Published Saturday, June 28, 2008

FERRIDAY — Though it is closer to home than it has been in five years, the headstone from the grave of a woman named Mary Green still hasn’t made it there yet.

The stolen headstone was placed in a Natchez yard on Halloween five years ago, presumably as a prank.

Natchez Police Lt. Tom McGehee searched for the correct location of where the stone belonged for years, and it was after he contacted the Louisiana Department of Vital Statistics that he discovered it belonged in a Ferriday cemetery.

The headstone was transferred to the Ferriday Police in early May, but has since been kept at the police station.

The problem, Chief Margaret Lawrence said, is that no one has stepped forward to claim it.

“We don’t have any way to find out where it ultimately goes,” Lawrence said.

Born in 1900, Green died in 1977.

The only things inscribed on the cement headstone, slightly weatherworn and cracked after 31 years, are Green’s basic biographical information — name and dates of birth and death — and the simple epitaph “Rest in peace.”

Comments

Posted by oldschool (anonymous) on June 28, 2008 at 5:04 a.m. (Suggest removal)

This was a sick prank. Somebody knows where it goes. Please notify them and let them know where the head stone goes. you don't have to give a name just let it be known

Posted by destiny (anonymous) on June 28, 2008 at 12:32 p.m. (Suggest removal)

I agree oldschool. Young people have no respect for the living, much less the dead. This lady deserves to have her headstone returned. She was a person that breathed, probably worked her fingers to the bone, not having modern appliances as we do, Might have worked in the cotton fields to help feed her family, etc. Never will know who she really was, but she deserves her headstone. That's the last final act that can be done for anyone. Someone cared enough to see that her grave was marked. Make a phone call somebody.
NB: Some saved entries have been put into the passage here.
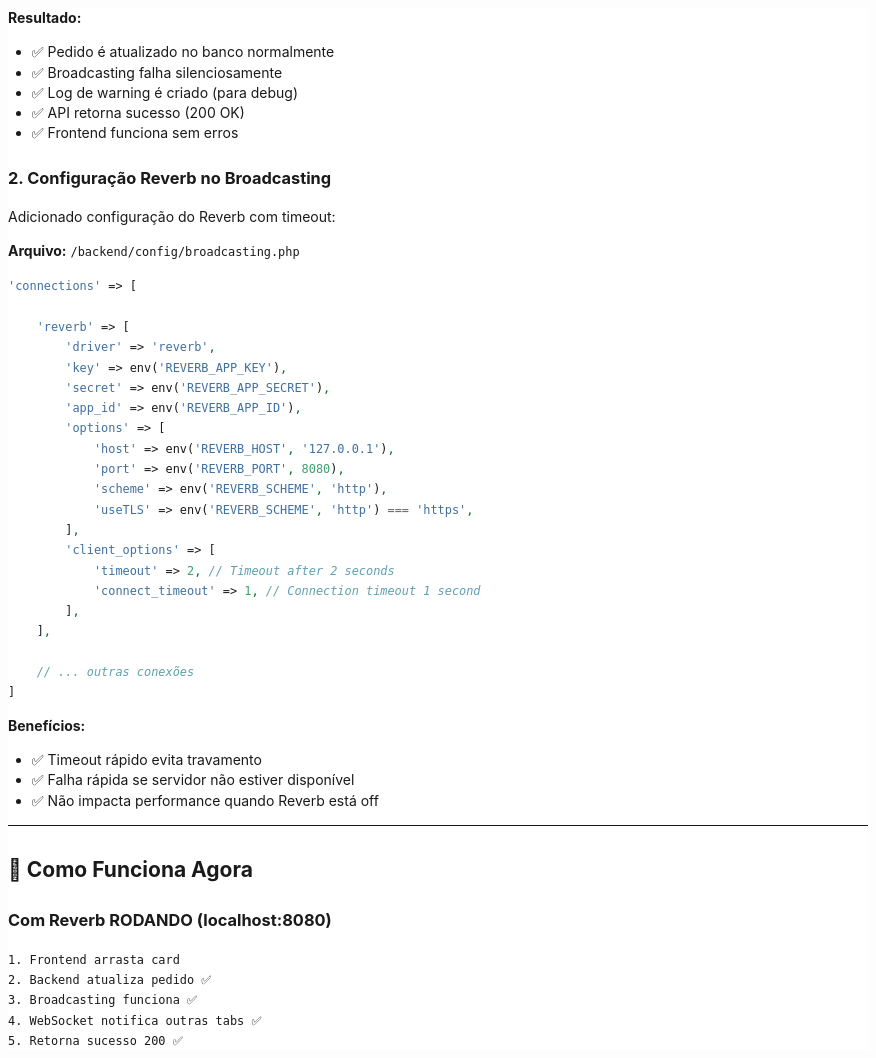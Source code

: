 **Resultado:**
- ✅ Pedido é atualizado no banco normalmente
- ✅ Broadcasting falha silenciosamente
- ✅ Log de warning é criado (para debug)
- ✅ API retorna sucesso (200 OK)
- ✅ Frontend funciona sem erros

### 2. Configuração Reverb no Broadcasting

Adicionado configuração do Reverb com timeout:

**Arquivo:** `/backend/config/broadcasting.php`

```php
'connections' => [

    'reverb' => [
        'driver' => 'reverb',
        'key' => env('REVERB_APP_KEY'),
        'secret' => env('REVERB_APP_SECRET'),
        'app_id' => env('REVERB_APP_ID'),
        'options' => [
            'host' => env('REVERB_HOST', '127.0.0.1'),
            'port' => env('REVERB_PORT', 8080),
            'scheme' => env('REVERB_SCHEME', 'http'),
            'useTLS' => env('REVERB_SCHEME', 'http') === 'https',
        ],
        'client_options' => [
            'timeout' => 2, // Timeout after 2 seconds
            'connect_timeout' => 1, // Connection timeout 1 second
        ],
    ],
    
    // ... outras conexões
]
```

**Benefícios:**
- ✅ Timeout rápido evita travamento
- ✅ Falha rápida se servidor não estiver disponível
- ✅ Não impacta performance quando Reverb está off

---

## 🚀 Como Funciona Agora

### Com Reverb RODANDO (localhost:8080)
```
1. Frontend arrasta card
2. Backend atualiza pedido ✅
3. Broadcasting funciona ✅
4. WebSocket notifica outras tabs ✅
5. Retorna sucesso 200 ✅
```
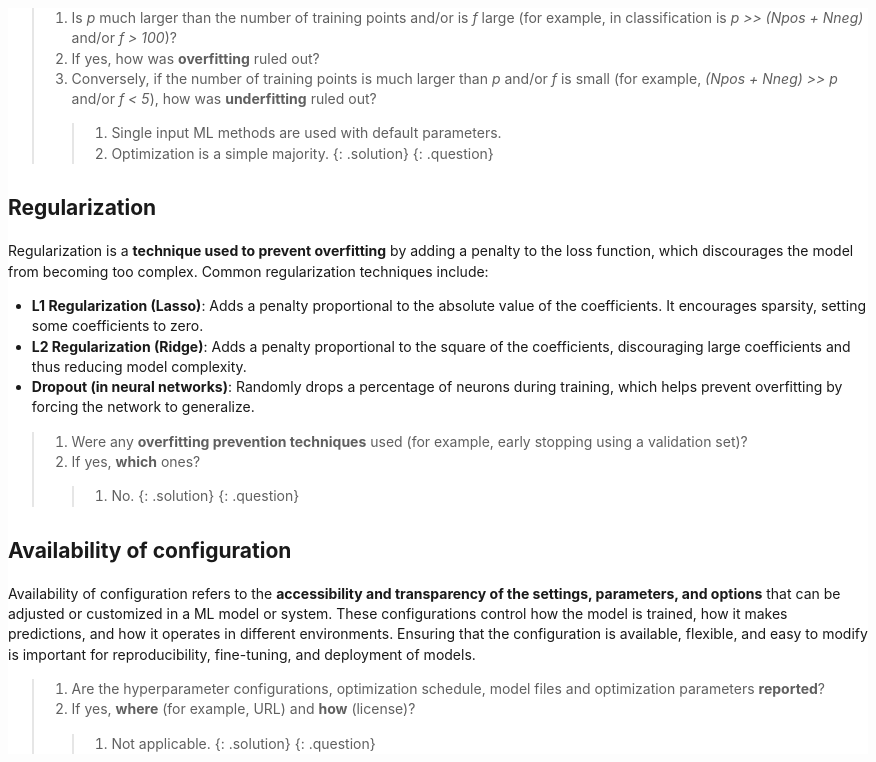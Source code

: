 > <question-title></question-title>
>
> 1. Is *p* much larger than the number of training points and/or is *f* large (for example, in classification is *p >> (Npos + Nneg)* and/or *f > 100*)? 
> 2. If yes, how was __overfitting__ ruled out? 
> 3. Conversely, if the number of training points is much larger than *p* and/or *f* is small (for example, *(Npos + Nneg) >> p*  and/or *f < 5*), how was __underfitting__ ruled out?
>
> > <solution-title></solution-title>
> > 1. Single input ML methods are used with default parameters. 
> > 2. Optimization is a simple majority.
> {: .solution}
{: .question}


## Regularization

Regularization is a **technique used to prevent overfitting** by adding a penalty to the loss function, which discourages the model from becoming too complex. Common regularization techniques include:

- **L1 Regularization (Lasso)**: Adds a penalty proportional to the absolute value of the coefficients. It encourages sparsity, setting some coefficients to zero.
- **L2 Regularization (Ridge)**: Adds a penalty proportional to the square of the coefficients, discouraging large coefficients and thus reducing model complexity.
- **Dropout (in neural networks)**: Randomly drops a percentage of neurons during training, which helps prevent overfitting by forcing the network to generalize.

> <question-title></question-title>
>
> 1. Were any __overfitting prevention techniques__ used (for example, early stopping using a validation set)?
> 2. If yes, __which__ ones?
>
> > <solution-title></solution-title>
> > 1. No. 
> {: .solution}
{: .question}


## Availability of configuration

Availability of configuration refers to the **accessibility and transparency of the settings, parameters, and options** that can be adjusted or customized in a ML model or system. 
These configurations control how the model is trained, how it makes predictions, and how it operates in different environments. 
Ensuring that the configuration is available, flexible, and easy to modify is important for reproducibility, fine-tuning, and deployment of models.

> <question-title></question-title>
>
> 1. Are the hyperparameter configurations, optimization schedule, model files and optimization parameters __reported__?  
> 2. If yes, __where__ (for example, URL) and __how__ (license)?
>
> > <solution-title></solution-title>
> > 1. Not applicable.
> {: .solution}
{: .question}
Posted by iluvntz2 (anonymous) on June 28, 2008 at 11:30 p.m. (Suggest removal)

Since they have the date of death, can't the paper just look back around that date for a Mary Green? And what about the Concordia Sentinal, are those records still available? Surely someone has already done this.

Posted by bikerider (anonymous) on June 29, 2008 at 11:14 a.m. (Suggest removal)
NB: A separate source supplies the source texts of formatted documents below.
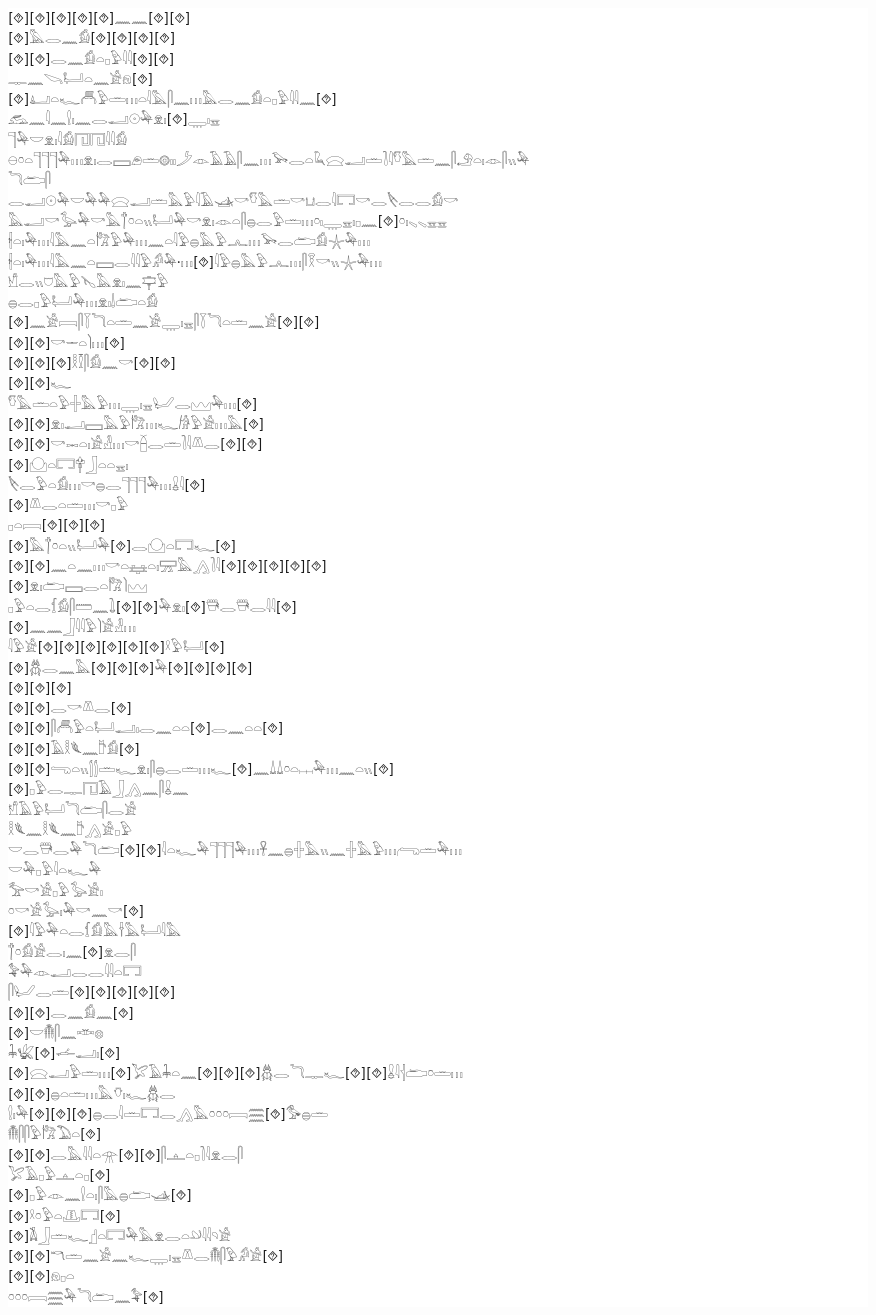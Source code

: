 [⯑][⯑][⯑][⯑][⯑]𓈖𓈖[⯑][⯑]<br>
[⯑]𓅓𓂋𓈖𓀁[⯑][⯑][⯑][⯑]<br>
[⯑][⯑]𓂋𓈖𓀁𓏏𓊪𓅱𓇋𓇋[⯑][⯑]<br>
𓊃𓈖𓌪𓂡𓏏𓈖𓀀𓁶[⯑]<br>
[⯑]𓂞𓏏𓆑𓄫𓅱𓏛𓏥𓏏𓇋𓅓𓋴𓈖𓏥𓅓𓂋𓈖𓀁𓏏𓊪𓅱𓇋𓇋𓈖[⯑]<br>
𓃹𓈖𓇋𓈖𓍛𓏤𓈖𓂋𓂝𓇳𓅆𓁷𓏤[⯑]𓇾𓏤𓈇<br>
𓊹𓅆𓎟𓁷𓏤𓇋𓀁𓉔𓉔𓇋𓇋𓀁<br>
𓇷𓏌𓏏𓊹𓊹𓊹𓅆𓏥𓁷𓏤𓂋𓈙𓂉𓏛𓊗𓏤𓏤𓌳𓁹𓄿𓄿𓋴𓈖𓏥𓅨𓂋𓏏𓆗𓈍𓂝𓏛𓍘𓇋𓎸𓅓𓏛𓈖𓋴𓄂𓏏𓏤𓁹𓋴𓏭𓅆<br>
𓆓𓂧𓋴<br>
𓂋𓂝𓇳𓅆𓎟𓅆𓅆𓈍𓂝𓏛𓅓𓅱𓇋𓄿𓊛𓎡𓎸𓅓𓏛𓎡𓂓𓂋𓇋𓉐𓎡𓂋𓌸𓂋𓂋𓀁𓎡<br>
𓅓𓂝𓎡𓅭𓅆𓎡𓅓𓐩𓏌𓏏𓏭𓂡𓅆𓎡𓁷𓏤𓁹𓏏𓋴𓐍𓂋𓅱𓏛𓏥𓏌𓏤𓇾𓈇𓏤𓊪𓈖[⯑]𓏌𓏤𓈅𓈅𓈇𓈇<br>
𓇩𓏏𓏤𓅆𓏥𓇋𓅓𓈖𓏏𓀗𓅱𓅆𓏥𓈖𓏏𓇋𓅱𓐍𓅓𓅱𓂜𓏥𓅨𓂋𓂧𓀁𓇼𓅆𓏥<br>
𓇩𓏏𓏤𓅆𓏥𓇋𓅓𓈖𓏏𓈙𓂋𓇋𓇋𓅱𓀔𓅆·𓏥[⯑]𓇋𓅱𓐍𓅓𓅱𓂜𓏥𓋴𓎝𓎡𓏭𓇼𓅆𓏥<br>
𓀹𓂋𓏭𓈞𓅓𓅱𓊦𓅓𓁷𓏤𓈖𓊡𓅱<br>
𓐍𓂋𓊪𓅱𓂡𓅆𓏥𓁷𓏤𓌃𓂧𓏏𓀁<br>
[⯑]𓈖𓀀𓇯𓋴𓇅𓆓𓏏𓏛𓈖𓀀𓇾𓏤𓈇𓋴𓇅𓆓𓏏𓏛𓈖𓀀[⯑][⯑]<br>
[⯑][⯑]𓎡𓌔𓏏𓌙𓏥[⯑]<br>
[⯑][⯑][⯑]𓎛𓎿𓋴𓀁𓈖𓎡[⯑][⯑]<br>
[⯑][⯑]𓆑<br>
𓎸𓅓𓏛𓏏𓅱𓏶𓅓𓅱𓏥𓇾𓏤𓈇𓂦𓂋𓈉𓅆𓏥[⯑]<br>
[⯑][⯑]𓁷𓏤𓂝𓈙𓅓𓅱𓀗𓏥𓆑𓀙𓅱𓀀𓏥𓅓[⯑]<br>
[⯑][⯑]𓎡𓋭𓏏𓏤𓀀𓁐𓏥𓎡𓐢𓂋𓏛𓍘𓇋𓌨𓂋[⯑][⯑]<br>
[⯑]𓈌𓏏𓉐𓋁𓃀𓏏𓏏𓈇𓏤<br>
𓌸𓂋𓅱𓏏𓀁𓏥𓎡𓐍𓂋𓊹𓊹𓊹𓅆𓏥𓏇𓇋[⯑]<br>
[⯑]𓌨𓂋𓏏𓏛𓏥𓎡𓊪𓅱<br>
𓊪𓏏𓇯[⯑][⯑][⯑]<br>
[⯑]𓅓𓐩𓏌𓏏𓏭𓂡𓅆[⯑]𓂋𓈌𓏏𓉐𓆑[⯑]<br>
[⯑][⯑]𓈖𓏏𓈖𓏥𓎡𓏏𓈐𓏏𓏤𓈝𓅓𓂻𓍘𓇋[⯑][⯑][⯑][⯑][⯑]<br>
[⯑]𓁷𓏤𓂧𓈙𓂋𓏏𓀗𓌙𓈉<br>
𓊪𓅱𓏏𓂋𓆴𓀁𓋴𓏠𓈖𓍖[⯑][⯑]𓅆𓁷𓏤[⯑]𓇥𓂋𓇥𓂋𓇋𓇋[⯑]<br>
[⯑]𓈖𓈖𓃀𓇋𓇋𓅱𓌙𓀀𓁐𓏥<br>
𓇋𓅱𓀀[⯑][⯑][⯑][⯑][⯑][⯑]𓍲𓅱𓂡[⯑]<br>
[⯑]𓆣𓂋𓈖𓅓[⯑][⯑][⯑]𓅆[⯑][⯑][⯑][⯑]<br>
[⯑][⯑][⯑]<br>
[⯑][⯑]𓂋𓎡𓌨𓂋[⯑]<br>
[⯑][⯑]𓋴𓄫𓅱𓏏𓂡𓂝𓏤𓂋𓈖𓏏𓏏[⯑]𓂋𓈖𓏏𓏏[⯑]<br>
[⯑][⯑]𓄿𓎛𓆰𓈖𓎨𓀁[⯑]<br>
[⯑][⯑]𓂸𓏏𓏭𓂭𓂭𓏛𓆑𓁷𓏤𓋴𓐍𓂋𓏛𓏥𓆑[⯑]𓈖𓍑𓍑𓏌𓏏𓐖𓅆𓏥𓈖𓏏𓏭[⯑]<br>
[⯑]𓊪𓅱𓂋𓊃𓉔𓄿𓃀𓂻𓈖𓋴𓏇𓈖<br>
𓀸𓄿𓅱𓂡𓆓𓂧𓋴𓂋𓀀<br>
𓎛𓆰𓈖𓎛𓆰𓈖𓎨𓂻𓀀𓊪𓅱<br>
𓎟𓂋𓇥𓂋𓅆𓆓𓂧[⯑][⯑]𓇋𓏏𓆑𓅆𓊹𓊹𓊹𓅆𓏥𓋹𓈖𓐍𓏶𓅓𓏭𓈖𓏶𓅓𓅱𓏥𓂺𓏛𓅆𓏥<br>
𓎟𓅆𓊪𓅱𓇋𓏏𓆑𓅆<br>
𓅡𓎡𓀀𓊪𓅱𓅭𓀀𓏤<br>
𓏌𓎡𓀀𓅭𓏤𓅆𓎡𓈖𓎡[⯑]<br>
[⯑]𓇋𓅱𓅆𓏏𓂋𓆴𓀁𓅓𓌂𓅓𓂡𓇋𓅓<br>
𓐩𓏌𓀁𓀀𓂋𓏤𓈖[⯑]𓁷𓂋𓋴<br>
𓅝𓅆𓁹𓂝𓂋𓂋𓇋𓇋𓏏𓉐<br>
𓋴𓂦𓂋𓏛[⯑][⯑][⯑][⯑][⯑]<br>
[⯑][⯑]𓂋𓈖𓀁𓈖[⯑]<br>
[⯑]𓎟𓄟𓋴𓈖𓎣𓊖<br>
𓇓𓆤[⯑]𓌡𓂝𓏤[⯑]<br>
[⯑]𓈍𓂝𓅱𓏛𓏥[⯑]𓅯𓄿𓇓𓏏𓈖[⯑][⯑][⯑]𓆣𓂋𓆓𓊃𓆑[⯑][⯑]𓏇𓇋𓐪𓂧𓏌𓏛𓏥<br>
[⯑][⯑]𓐍𓏏𓏛𓏥𓅓𓄣𓏤𓆑𓆣𓂋<br>
𓍛𓏤𓅆[⯑][⯑][⯑]𓐍𓂋𓇋𓏛𓉐𓂋𓂻𓅓𓏌𓏌𓏌𓇯𓈗[⯑]𓅜𓐍𓏛<br>
𓄟𓋴𓋴𓅱𓀗𓅐𓏏[⯑]<br>
[⯑][⯑]𓂋𓅓𓇋𓇋𓏏𓁿[⯑][⯑]𓋴𓊵𓏏𓊪𓍘𓇋𓁷𓂋𓋴<br>
𓅯𓄿𓊪𓅱𓊵𓏏𓊪[⯑]<br>
[⯑]𓊪𓅱𓁹𓈖𓍛𓏏𓏤𓋴𓅓𓐍𓂧𓊛[⯑]<br>
[⯑]𓍲𓏌𓅱𓏏𓊚𓉐[⯑]<br>
[⯑]𓌥𓃀𓏛𓆑𓊨𓏏𓉐𓅆𓅓𓁷𓂋𓏏𓄖𓇋𓇋𓄹𓀀<br>
[⯑][⯑]𓎔𓏛𓈖𓀀𓈖𓆑𓇾𓏤𓈇𓌨𓂋𓄟𓋴𓅱𓀔𓀀[⯑]<br>
[⯑][⯑]𓁶𓊪𓏏<br>
𓏌𓏌𓏌𓇯𓈗𓅆𓆓𓂧𓈖𓅝[⯑]<br>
I got it in my back yard just in case i need it

Posted by realdeal1150 (anonymous) on June 29, 2008 at 10:06 p.m. (Suggest removal)

How about checking with local funeral homes? Duh! No really if they know it belongs in Concordia Parish seems that finding a family member would be as easy as putting an ad in the local newspapers. Such a pity someone had nothing better to do.

Posted by Sarge (anonymous) on June 29, 2008 at 11:49 p.m. (Suggest removal)

I can't believe they have just left this ladies headstone sitting around the Ferriday Police Dept. like that! How utterly disrespectful!!!

Gene Allen OWNS a funeral home in Ferriday! Why hasn't he tried to find out which cemetary this lady is buried in so the headstone can be returned to its rightful place? It was determined that she was buried in the Ferriday area! Her family might have even used his funeral home for her service!
Surely he has access to the kind of information needed to locate her family!!!
Oh wait!!! I forgot! You would need to have a heart to care though! Which we all know Gene Allen does not have!!!

He's a useless waste of skin!!!

Posted by linenbreeze (anonymous) on June 30, 2008 at 9:48 a.m. (Suggest removal)

It's not a matter of finding where it belongs it a matter of pure disrespectful laziness.